**EXERCISE DESCRIPTION**
The entries below should be output exactly as written.

**GIVEN DATA**
▼

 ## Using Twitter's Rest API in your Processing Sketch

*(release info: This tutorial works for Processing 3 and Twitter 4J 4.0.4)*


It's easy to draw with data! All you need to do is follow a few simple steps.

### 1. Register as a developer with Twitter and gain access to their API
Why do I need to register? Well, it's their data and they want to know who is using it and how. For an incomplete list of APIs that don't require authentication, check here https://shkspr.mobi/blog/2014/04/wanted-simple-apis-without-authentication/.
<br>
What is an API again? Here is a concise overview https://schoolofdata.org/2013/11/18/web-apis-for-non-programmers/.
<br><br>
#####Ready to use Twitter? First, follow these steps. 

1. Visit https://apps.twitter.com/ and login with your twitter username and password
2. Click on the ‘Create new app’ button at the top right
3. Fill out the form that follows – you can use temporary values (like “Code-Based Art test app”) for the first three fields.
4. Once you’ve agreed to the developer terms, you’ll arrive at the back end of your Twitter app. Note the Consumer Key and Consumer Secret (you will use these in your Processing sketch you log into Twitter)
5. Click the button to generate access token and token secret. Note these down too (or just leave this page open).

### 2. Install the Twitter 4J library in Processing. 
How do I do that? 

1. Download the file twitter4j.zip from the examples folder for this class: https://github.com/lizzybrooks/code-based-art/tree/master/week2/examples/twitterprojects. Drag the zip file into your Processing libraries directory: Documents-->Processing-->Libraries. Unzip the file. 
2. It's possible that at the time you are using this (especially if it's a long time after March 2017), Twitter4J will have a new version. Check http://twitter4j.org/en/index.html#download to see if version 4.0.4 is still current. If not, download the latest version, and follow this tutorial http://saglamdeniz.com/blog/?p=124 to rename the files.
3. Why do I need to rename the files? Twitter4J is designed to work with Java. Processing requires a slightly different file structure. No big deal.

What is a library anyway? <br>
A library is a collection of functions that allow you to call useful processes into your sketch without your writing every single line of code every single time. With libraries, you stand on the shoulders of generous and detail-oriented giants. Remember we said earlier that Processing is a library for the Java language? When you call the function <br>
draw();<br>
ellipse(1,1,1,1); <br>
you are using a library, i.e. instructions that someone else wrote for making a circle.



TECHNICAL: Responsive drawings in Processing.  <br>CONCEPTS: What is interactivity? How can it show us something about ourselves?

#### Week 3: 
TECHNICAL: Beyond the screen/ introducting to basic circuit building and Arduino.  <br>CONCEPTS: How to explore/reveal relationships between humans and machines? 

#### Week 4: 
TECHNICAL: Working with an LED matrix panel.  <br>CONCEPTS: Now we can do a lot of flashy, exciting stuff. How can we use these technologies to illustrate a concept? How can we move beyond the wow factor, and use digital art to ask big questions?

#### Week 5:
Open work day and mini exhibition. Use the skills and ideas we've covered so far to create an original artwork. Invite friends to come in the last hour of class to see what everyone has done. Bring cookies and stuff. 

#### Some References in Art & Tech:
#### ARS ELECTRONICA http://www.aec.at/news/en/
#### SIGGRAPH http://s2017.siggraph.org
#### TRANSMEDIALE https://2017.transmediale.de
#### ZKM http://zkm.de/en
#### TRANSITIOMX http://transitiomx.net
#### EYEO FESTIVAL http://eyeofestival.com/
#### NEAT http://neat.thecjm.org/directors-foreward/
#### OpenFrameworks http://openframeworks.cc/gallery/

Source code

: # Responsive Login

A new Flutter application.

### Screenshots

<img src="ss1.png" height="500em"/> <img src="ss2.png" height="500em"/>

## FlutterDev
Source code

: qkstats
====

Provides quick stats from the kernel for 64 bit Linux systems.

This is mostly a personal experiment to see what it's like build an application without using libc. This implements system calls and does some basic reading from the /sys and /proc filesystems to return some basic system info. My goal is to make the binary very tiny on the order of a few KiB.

▲

**RESPONSE AREA**
 ## Using Twitter's Rest API in your Processing Sketch

*(release info: This tutorial works for Processing 3 and Twitter 4J 4.0.4)*


It's easy to draw with data! All you need to do is follow a few simple steps.

### 1. Register as a developer with Twitter and gain access to their API
Why do I need to register? Well, it's their data and they want to know who is using it and how. For an incomplete list of APIs that don't require authentication, check here https://shkspr.mobi/blog/2014/04/wanted-simple-apis-without-authentication/.
<br>
What is an API again? Here is a concise overview https://schoolofdata.org/2013/11/18/web-apis-for-non-programmers/.
<br><br>
#####Ready to use Twitter? First, follow these steps. 

1. Visit https://apps.twitter.com/ and login with your twitter username and password
2. Click on the ‘Create new app’ button at the top right
3. Fill out the form that follows – you can use temporary values (like “Code-Based Art test app”) for the first three fields.
4. Once you’ve agreed to the developer terms, you’ll arrive at the back end of your Twitter app. Note the Consumer Key and Consumer Secret (you will use these in your Processing sketch you log into Twitter)
5. Click the button to generate access token and token secret. Note these down too (or just leave this page open).

### 2. Install the Twitter 4J library in Processing. 
How do I do that? 

1. Download the file twitter4j.zip from the examples folder for this class: https://github.com/lizzybrooks/code-based-art/tree/master/week2/examples/twitterprojects. Drag the zip file into your Processing libraries directory: Documents-->Processing-->Libraries. Unzip the file. 
2. It's possible that at the time you are using this (especially if it's a long time after March 2017), Twitter4J will have a new version. Check http://twitter4j.org/en/index.html#download to see if version 4.0.4 is still current. If not, download the latest version, and follow this tutorial http://saglamdeniz.com/blog/?p=124 to rename the files.
3. Why do I need to rename the files? Twitter4J is designed to work with Java. Processing requires a slightly different file structure. No big deal.

What is a library anyway? <br>
A library is a collection of functions that allow you to call useful processes into your sketch without your writing every single line of code every single time. With libraries, you stand on the shoulders of generous and detail-oriented giants. Remember we said earlier that Processing is a library for the Java language? When you call the function <br>
draw();<br>
ellipse(1,1,1,1); <br>
you are using a library, i.e. instructions that someone else wrote for making a circle.



TECHNICAL: Responsive drawings in Processing.  <br>CONCEPTS: What is interactivity? How can it show us something about ourselves?

#### Week 3: 
TECHNICAL: Beyond the screen/ introducting to basic circuit building and Arduino.  <br>CONCEPTS: How to explore/reveal relationships between humans and machines? 

#### Week 4: 
TECHNICAL: Working with an LED matrix panel.  <br>CONCEPTS: Now we can do a lot of flashy, exciting stuff. How can we use these technologies to illustrate a concept? How can we move beyond the wow factor, and use digital art to ask big questions?

#### Week 5:
Open work day and mini exhibition. Use the skills and ideas we've covered so far to create an original artwork. Invite friends to come in the last hour of class to see what everyone has done. Bring cookies and stuff. 

#### Some References in Art & Tech:
#### ARS ELECTRONICA http://www.aec.at/news/en/
#### SIGGRAPH http://s2017.siggraph.org
#### TRANSMEDIALE https://2017.transmediale.de
#### ZKM http://zkm.de/en
#### TRANSITIOMX http://transitiomx.net
#### EYEO FESTIVAL http://eyeofestival.com/
#### NEAT http://neat.thecjm.org/directors-foreward/
#### OpenFrameworks http://openframeworks.cc/gallery/

Source code

: # Responsive Login

A new Flutter application.

### Screenshots

<img src="ss1.png" height="500em"/> <img src="ss2.png" height="500em"/>

## FlutterDev
Source code

: qkstats
====

Provides quick stats from the kernel for 64 bit Linux systems.

This is mostly a personal experiment to see what it's like build an application without using libc. This implements system calls and does some basic reading from the /sys and /proc filesystems to return some basic system info. My goal is to make the binary very tiny on the order of a few KiB.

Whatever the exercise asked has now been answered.